Questions fréquentes

Nous ne sommes pas mariés : qui fixe la pension pour les enfants ?

Les parents, par accord homologué par le juge aux affaires familiales ou par un titre exécutoire délivré par la CAF ; à défaut d'accord, le juge, saisi par l'un des parents. Les règles sont les mêmes que pour des parents mariés.

Mon concubin peut-il me demander une prestation compensatoire ?
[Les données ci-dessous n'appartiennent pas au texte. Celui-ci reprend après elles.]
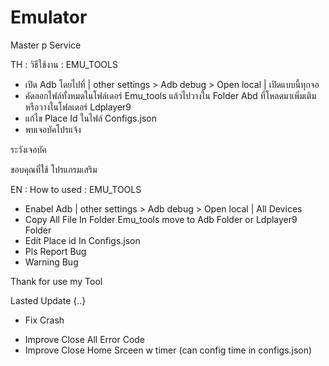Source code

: # Emulator
Master p Service

TH : วิธีใช้งาน : EMU_TOOLS

- เปิด Adb โดยไปที่ | other settings > Adb debug > Open local | เปิดแบบนี้ทุกจอ
- คัดลอกไฟล์ทั้งหมดในโฟล์เดอร์ Emu_tools แล้วไปวางใน Folder Abd ที่โหลดมาเพิ่มเติม หรือวางในโฟลเดอร์ Ldplayer9
- แก้ไข Place Id ในไฟล์ Configs.json
- พบเจอบัคโปรแจ้ง

 ระวังเจอบัค

ขอบคุณที่ใช้ โปรแกรมเสริม

EN : How to used : EMU_TOOLS

- Enabel Adb | other settings > Adb debug > Open local | All Devices
- Copy All File In Folder Emu_tools move to Adb Folder or Ldplayer9 Folder
- Edit Place id In Configs.json
- Pls Report Bug
- Warning Bug

Thank for use my Tool

Lasted Update {..}
* Fix Crash
+ Improve Close All Error Code
+ Improve Close Home Srceen w timer (can config time in configs.json) 
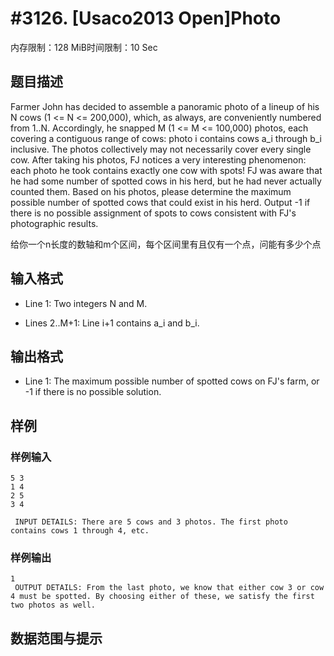 # #3126. [Usaco2013 Open]Photo

内存限制：128 MiB时间限制：10 Sec

## 题目描述

Farmer John has decided to assemble a panoramic photo of a lineup of his N cows (1 <= N <= 200,000), which, as always, are conveniently numbered from 1..N. Accordingly, he snapped M (1 <= M <= 100,000) photos, each covering a contiguous range of cows: photo i contains cows a_i through b_i inclusive. The photos collectively may not necessarily cover every single cow. After taking his photos, FJ notices a very interesting phenomenon: each photo he took contains exactly one cow with spots! FJ was aware that he had some number of spotted cows in his herd, but he had never actually counted them. Based on his photos, please determine the maximum possible number of spotted cows that could exist in his herd. Output -1 if there is no possible assignment of spots to cows consistent with FJ's photographic results. 

给你一个n长度的数轴和m个区间，每个区间里有且仅有一个点，问能有多少个点

## 输入格式

 * Line 1: Two integers N and M. 

* Lines 2..M+1: Line i+1 contains a_i and b_i.

## 输出格式

* Line 1: The maximum possible number of spotted cows on FJ's farm, or -1 if there is no possible solution. 

## 样例

### 样例输入

    
    5 3
    1 4
    2 5
    3 4
    
     INPUT DETAILS: There are 5 cows and 3 photos. The first photo contains cows 1 through 4, etc.
    

### 样例输出

    
    1
     OUTPUT DETAILS: From the last photo, we know that either cow 3 or cow 4 must be spotted. By choosing either of these, we satisfy the first two photos as well. 
    

## 数据范围与提示
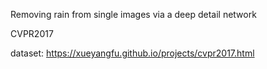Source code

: Removing rain from single images via a deep detail network

CVPR2017

dataset: https://xueyangfu.github.io/projects/cvpr2017.html
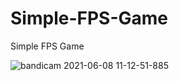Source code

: # Simple-FPS-Game
Simple FPS Game

![bandicam 2021-06-08 11-12-51-885](https://user-images.githubusercontent.com/81838716/130014651-b4d55841-38f7-45da-a836-625295349a00.jpg)
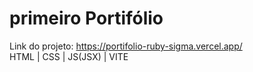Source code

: # primeiro Portifólio 
Link do projeto: https://portifolio-ruby-sigma.vercel.app/
<br>
HTML | CSS | JS(JSX) | VITE
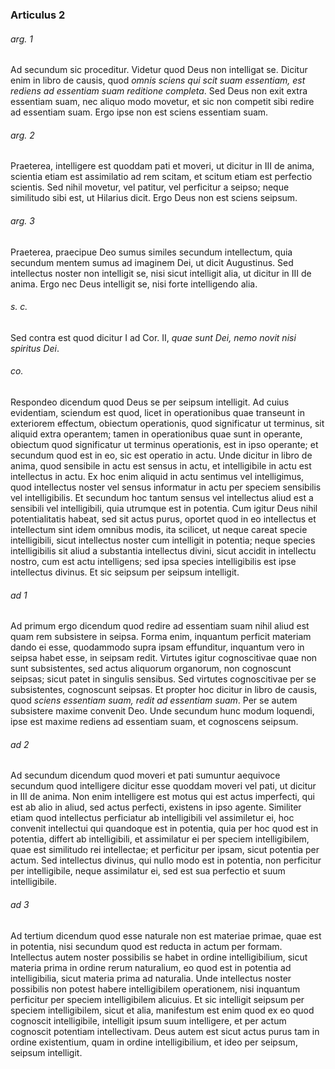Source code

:### Articulus 2

###### arg. 1
Ad secundum sic proceditur. Videtur quod Deus non intelligat se. Dicitur enim in libro de causis, quod *omnis sciens qui scit suam essentiam, est rediens ad essentiam suam reditione completa*. Sed Deus non exit extra essentiam suam, nec aliquo modo movetur, et sic non competit sibi redire ad essentiam suam. Ergo ipse non est sciens essentiam suam.

###### arg. 2
Praeterea, intelligere est quoddam pati et moveri, ut dicitur in III de anima, scientia etiam est assimilatio ad rem scitam, et scitum etiam est perfectio scientis. Sed nihil movetur, vel patitur, vel perficitur a seipso; neque similitudo sibi est, ut Hilarius dicit. Ergo Deus non est sciens seipsum.

###### arg. 3
Praeterea, praecipue Deo sumus similes secundum intellectum, quia secundum mentem sumus ad imaginem Dei, ut dicit Augustinus. Sed intellectus noster non intelligit se, nisi sicut intelligit alia, ut dicitur in III de anima. Ergo nec Deus intelligit se, nisi forte intelligendo alia.

###### s. c.
Sed contra est quod dicitur I ad Cor. II, *quae sunt Dei, nemo novit nisi spiritus Dei*.

###### co.
Respondeo dicendum quod Deus se per seipsum intelligit. Ad cuius evidentiam, sciendum est quod, licet in operationibus quae transeunt in exteriorem effectum, obiectum operationis, quod significatur ut terminus, sit aliquid extra operantem; tamen in operationibus quae sunt in operante, obiectum quod significatur ut terminus operationis, est in ipso operante; et secundum quod est in eo, sic est operatio in actu. Unde dicitur in libro de anima, quod sensibile in actu est sensus in actu, et intelligibile in actu est intellectus in actu. Ex hoc enim aliquid in actu sentimus vel intelligimus, quod intellectus noster vel sensus informatur in actu per speciem sensibilis vel intelligibilis. Et secundum hoc tantum sensus vel intellectus aliud est a sensibili vel intelligibili, quia utrumque est in potentia. Cum igitur Deus nihil potentialitatis habeat, sed sit actus purus, oportet quod in eo intellectus et intellectum sint idem omnibus modis, ita scilicet, ut neque careat specie intelligibili, sicut intellectus noster cum intelligit in potentia; neque species intelligibilis sit aliud a substantia intellectus divini, sicut accidit in intellectu nostro, cum est actu intelligens; sed ipsa species intelligibilis est ipse intellectus divinus. Et sic seipsum per seipsum intelligit.

###### ad 1
Ad primum ergo dicendum quod redire ad essentiam suam nihil aliud est quam rem subsistere in seipsa. Forma enim, inquantum perficit materiam dando ei esse, quodammodo supra ipsam effunditur, inquantum vero in seipsa habet esse, in seipsam redit. Virtutes igitur cognoscitivae quae non sunt subsistentes, sed actus aliquorum organorum, non cognoscunt seipsas; sicut patet in singulis sensibus. Sed virtutes cognoscitivae per se subsistentes, cognoscunt seipsas. Et propter hoc dicitur in libro de causis, quod *sciens essentiam suam, redit ad essentiam suam*. Per se autem subsistere maxime convenit Deo. Unde secundum hunc modum loquendi, ipse est maxime rediens ad essentiam suam, et cognoscens seipsum.

###### ad 2
Ad secundum dicendum quod moveri et pati sumuntur aequivoce secundum quod intelligere dicitur esse quoddam moveri vel pati, ut dicitur in III de anima. Non enim intelligere est motus qui est actus imperfecti, qui est ab alio in aliud, sed actus perfecti, existens in ipso agente. Similiter etiam quod intellectus perficiatur ab intelligibili vel assimiletur ei, hoc convenit intellectui qui quandoque est in potentia, quia per hoc quod est in potentia, differt ab intelligibili, et assimilatur ei per speciem intelligibilem, quae est similitudo rei intellectae; et perficitur per ipsam, sicut potentia per actum. Sed intellectus divinus, qui nullo modo est in potentia, non perficitur per intelligibile, neque assimilatur ei, sed est sua perfectio et suum intelligibile.

###### ad 3
Ad tertium dicendum quod esse naturale non est materiae primae, quae est in potentia, nisi secundum quod est reducta in actum per formam. Intellectus autem noster possibilis se habet in ordine intelligibilium, sicut materia prima in ordine rerum naturalium, eo quod est in potentia ad intelligibilia, sicut materia prima ad naturalia. Unde intellectus noster possibilis non potest habere intelligibilem operationem, nisi inquantum perficitur per speciem intelligibilem alicuius. Et sic intelligit seipsum per speciem intelligibilem, sicut et alia, manifestum est enim quod ex eo quod cognoscit intelligibile, intelligit ipsum suum intelligere, et per actum cognoscit potentiam intellectivam. Deus autem est sicut actus purus tam in ordine existentium, quam in ordine intelligibilium, et ideo per seipsum, seipsum intelligit.

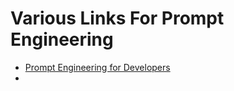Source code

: # Various Links For Prompt Engineering

- [Prompt Engineering for Developers](https://dair-ai.thinkific.com/courses/prompt-engineering-devs)
- 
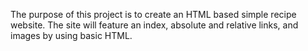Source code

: The purpose of this project is to create an HTML based simple recipe website. The site will feature an index, absolute and relative links, and images by using basic HTML. 
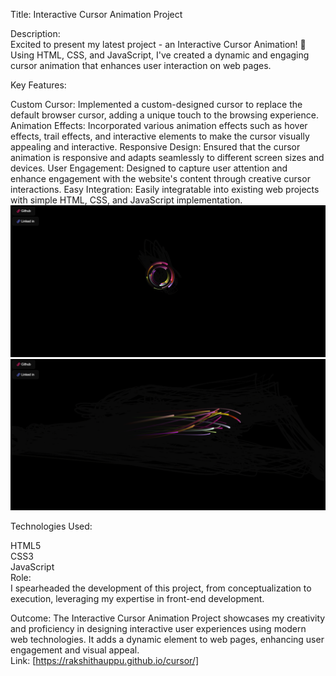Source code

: 
Title: Interactive Cursor Animation Project<br/>

Description:<br/>
Excited to present my latest project - an Interactive Cursor Animation! 🚀 Using HTML, CSS, and JavaScript, I've created a dynamic and engaging cursor animation that enhances user interaction on web pages.

Key Features:<br/>

Custom Cursor: Implemented a custom-designed cursor to replace the default browser cursor, adding a unique touch to the browsing experience.<br/>
Animation Effects: Incorporated various animation effects such as hover effects, trail effects, and interactive elements to make the cursor visually appealing and interactive.
Responsive Design: Ensured that the cursor animation is responsive and adapts seamlessly to different screen sizes and devices.
User Engagement: Designed to capture user attention and enhance engagement with the website's content through creative cursor interactions.
Easy Integration: Easily integratable into existing web projects with simple HTML, CSS, and JavaScript implementation.
<img src="https://raw.githubusercontent.com/Rakshithauppu/cursor/main/Screenshot%202024-04-25%20130519.png" alt="rakshithauppu" />
<img src="https://raw.githubusercontent.com/Rakshithauppu/cursor/main/Screenshot%202024-04-25%20130558.png" alt="rakshithauppu" />

Technologies Used:

HTML5<br/>
CSS3<br/>
JavaScript<br/>
Role:<br/>
I spearheaded the development of this project, from conceptualization to execution, leveraging my expertise in front-end development.

Outcome:
The Interactive Cursor Animation Project showcases my creativity and proficiency in designing interactive user experiences using modern web technologies. It adds a dynamic element to web pages, enhancing user engagement and visual appeal.<br/>
Link: [https://rakshithauppu.github.io/cursor/]<br/>

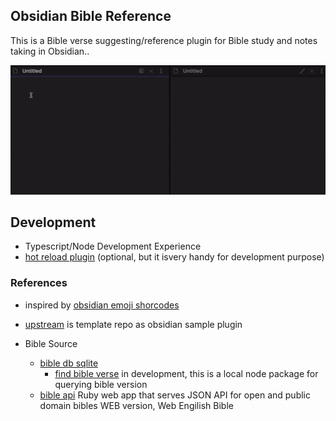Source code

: ## Obsidian Bible Reference
This is a Bible verse suggesting/reference plugin for Bible study and notes taking in Obsidian..

![0.1.1 obsidian bible reference demo](demo/bible-reference-0.1.1.gif)

## Development
- Typescript/Node Development Experience
- [hot reload plugin](https://github.com/pjeby/hot-reload) (optional, but it isvery handy for development purpose)


### References
- inspired by [obsidian emoji shorcodes](https://github.com/phibr0/obsidian-emoji-shortcodes)
- [upstream](https://github.com/obsidianmd/obsidian-sample-plugin) is template repo as obsidian sample plugin

- Bible Source
  - [bible db sqlite](https://github.com/tim-hub/bible_databases)
    - [find bible verse](https://github.com/tim-hub/FindBibleVerse) in development, this is a local node package for querying bible version
  - [bible api](https://bible-api.com/) Ruby web app that serves JSON API for open and public domain bibles WEB version, Web Engilish Bible

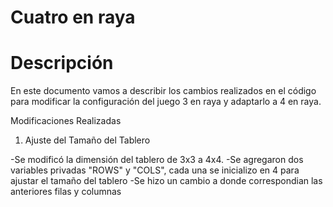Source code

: #                      Cuatro en raya

# Descripción
En este documento vamos a describir los cambios realizados en el código para modificar la configuración del juego 3 en raya y adaptarlo a 4 en raya.

Modificaciones Realizadas

1. Ajuste del Tamaño del Tablero

-Se modificó la dimensión del tablero de 3x3 a 4x4.
-Se agregaron dos variables privadas "ROWS" y "COLS", cada una se inicializo en 4 para ajustar el tamaño del tablero
-Se hizo un cambio a donde correspondian las anteriores filas y columnas 
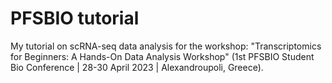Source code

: # PFSBIO tutorial
My tutorial on scRNA-seq data analysis for the workshop: "Transcriptomics for Beginners: A Hands-On Data Analysis Workshop" (1st PFSBIO Student Bio Conference | 28-30 April 2023 | Alexandroupoli, Greece). 

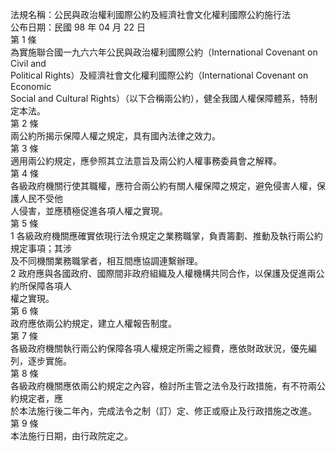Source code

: 法規名稱：公民與政治權利國際公約及經濟社會文化權利國際公約施行法  
公布日期：民國 98 年 04 月 22 日  
第 1 條  
為實施聯合國一九六六年公民與政治權利國際公約（International Covenant on Civil and  
Political Rights）及經濟社會文化權利國際公約（International Covenant on Economic  
Social and Cultural Rights）（以下合稱兩公約），健全我國人權保障體系，特制定本法。  
第 2 條  
兩公約所揭示保障人權之規定，具有國內法律之效力。  
第 3 條  
適用兩公約規定，應參照其立法意旨及兩公約人權事務委員會之解釋。  
第 4 條  
各級政府機關行使其職權，應符合兩公約有關人權保障之規定，避免侵害人權，保護人民不受他  
人侵害，並應積極促進各項人權之實現。  
第 5 條  
1 各級政府機關應確實依現行法令規定之業務職掌，負責籌劃、推動及執行兩公約規定事項；其涉  
及不同機關業務職掌者，相互間應協調連繫辦理。  
2 政府應與各國政府、國際間非政府組織及人權機構共同合作，以保護及促進兩公約所保障各項人  
權之實現。  
第 6 條  
政府應依兩公約規定，建立人權報告制度。  
第 7 條  
各級政府機關執行兩公約保障各項人權規定所需之經費，應依財政狀況，優先編列，逐步實施。  
第 8 條  
各級政府機關應依兩公約規定之內容，檢討所主管之法令及行政措施，有不符兩公約規定者，應  
於本法施行後二年內，完成法令之制（訂）定、修正或廢止及行政措施之改進。  
第 9 條  
本法施行日期，由行政院定之。  


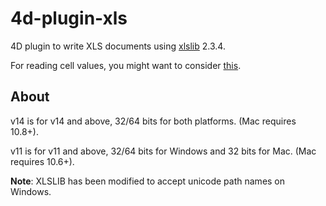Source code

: 4d-plugin-xls
=============

4D plugin to write XLS documents using [xlslib](http://xlslib.sourceforge.net/) 2.3.4.

For reading cell values, you might want to consider [this](https://github.com/miyako/4d-plugin-free-xl).

About
-----
v14 is for v14 and above, 32/64 bits for both platforms. (Mac requires 10.8+).

v11 is for v11 and above, 32/64 bits for Windows and 32 bits for Mac. (Mac requires 10.6+).

**Note**: XLSLIB has been modified to accept unicode path names on Windows.
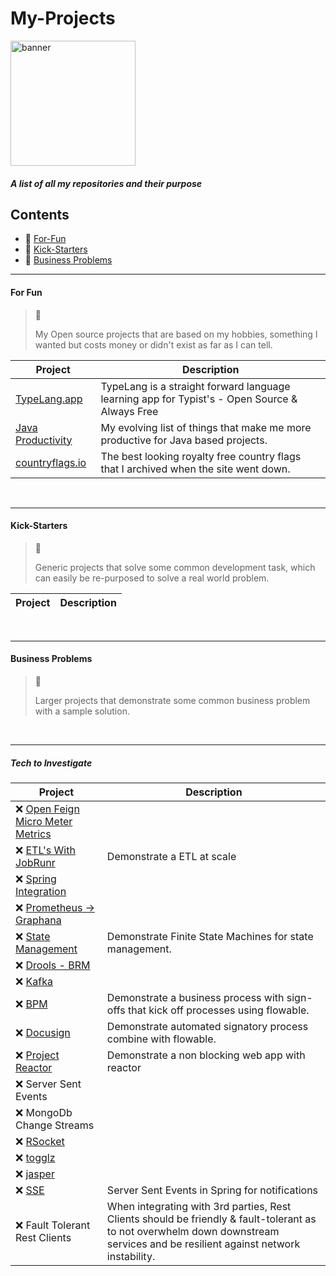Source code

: # My-Projects

<img src="https://user-images.githubusercontent.com/15834648/175621591-2b585172-99a2-4c36-9dd6-3eb1cee8e815.png" 
 alt="banner" 
 width="200"/>

##### A list of all my repositories and their purpose

## Contents
 - 🤠 [For-Fun](#for-fun)
 - 🌌 [Kick-Starters](#kick-starters)
 - 👔 [Business Problems](#business-problems)

<hr>

#### For Fun
> 🤠 
> 
> My Open source projects that are based on my hobbies, something I wanted but costs money or didn't exist as far as I can tell.

| Project | Description |
| ----------- | ----------- |
|[TypeLang.app](https://github.com/nphotchkin/TypeLang.app) | TypeLang is a straight forward language learning app for Typist's - Open Source & Always Free |
|[Java Productivity](https://github.com/nphotchkin/Java-Productivity) | My evolving list of things that make me more productive for Java based projects. |
|[countryflags.io](https://github.com/nphotchkin/countryflags.io) | The best looking royalty free country flags that I archived when the site went down. |

<br/>
<hr>

#### Kick-Starters
> 🌌 
> 
> Generic projects that solve some common development task, which can easily be re-purposed to solve a real world problem.

| Project | Description |
| ----------- | ----------- |

<br/>
<hr>

#### Business Problems
> 👔
> 
> Larger projects that demonstrate some common business problem with a sample solution.

<br/>
<hr>

##### Tech to Investigate

| Project | Description |
| ----------- | ----------- |
| ❌ [Open Feign Micro Meter Metrics](https://docs.spring.io/spring-cloud-openfeign/docs/current/reference/html/#feign-metrics) | |
| ❌ [ETL's With JobRunr](https://www.jobrunr.io/en) | Demonstrate a ETL at scale |
| ❌ [Spring Integration](https://spring.io/projects/spring-integration#learn) | |
| ❌ [Prometheus -> Graphana](https://prometheus.io/docs/visualization/grafana/) | |
| ❌ [State Management](https://spring.io/projects/spring-statemachine) | Demonstrate Finite State Machines for state management. |
| ❌ [Drools - BRM](https://www.drools.org/) | |
| ❌ [Kafka](https://kafka.apache.org) | |
| ❌ [BPM](https://www.flowable.com/) | Demonstrate a business process with sign-offs that kick off processes using flowable. |
| ❌ [Docusign](https://go.docusign.com) | Demonstrate automated signatory process combine with flowable. |
| ❌ [Project Reactor](https://projectreactor.io) | Demonstrate a non blocking web app with reactor |
| ❌ Server Sent Events | |
| ❌ MongoDb Change Streams | |
| ❌ [RSocket](https://rsocket.io/) | |
| ❌ [togglz](https://www.togglz.org) | | 
| ❌ [jasper](https://community.jaspersoft.com/project/jasperreports-library) | |
| ❌ [SSE](https://www.linkedin.com/pulse/server-sent-events-sse-spring-boot-aliaksandr-liakh) | Server Sent Events in Spring for notifications |
| ❌ Fault Tolerant  Rest Clients |  When integrating with 3rd parties, Rest Clients should be friendly & fault-tolerant as to not overwhelm down downstream services and be resilient against network instability.|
Non. La prestation compensatoire n'existe qu'entre époux. Entre concubins, seule une créance prouvée (financement d'un bien, enrichissement injustifié) peut être réclamée, avec des conditions strictes.

À quoi sert la séparation de corps ?

À vivre séparés tout en restant mariés : le devoir de secours subsiste, le régime matrimonial devient la séparation de biens, les droits successoraux sont conservés. Elle est choisie pour des raisons religieuses, patrimoniales ou comme étape avant un divorce, en lequel elle peut être convertie après deux ans.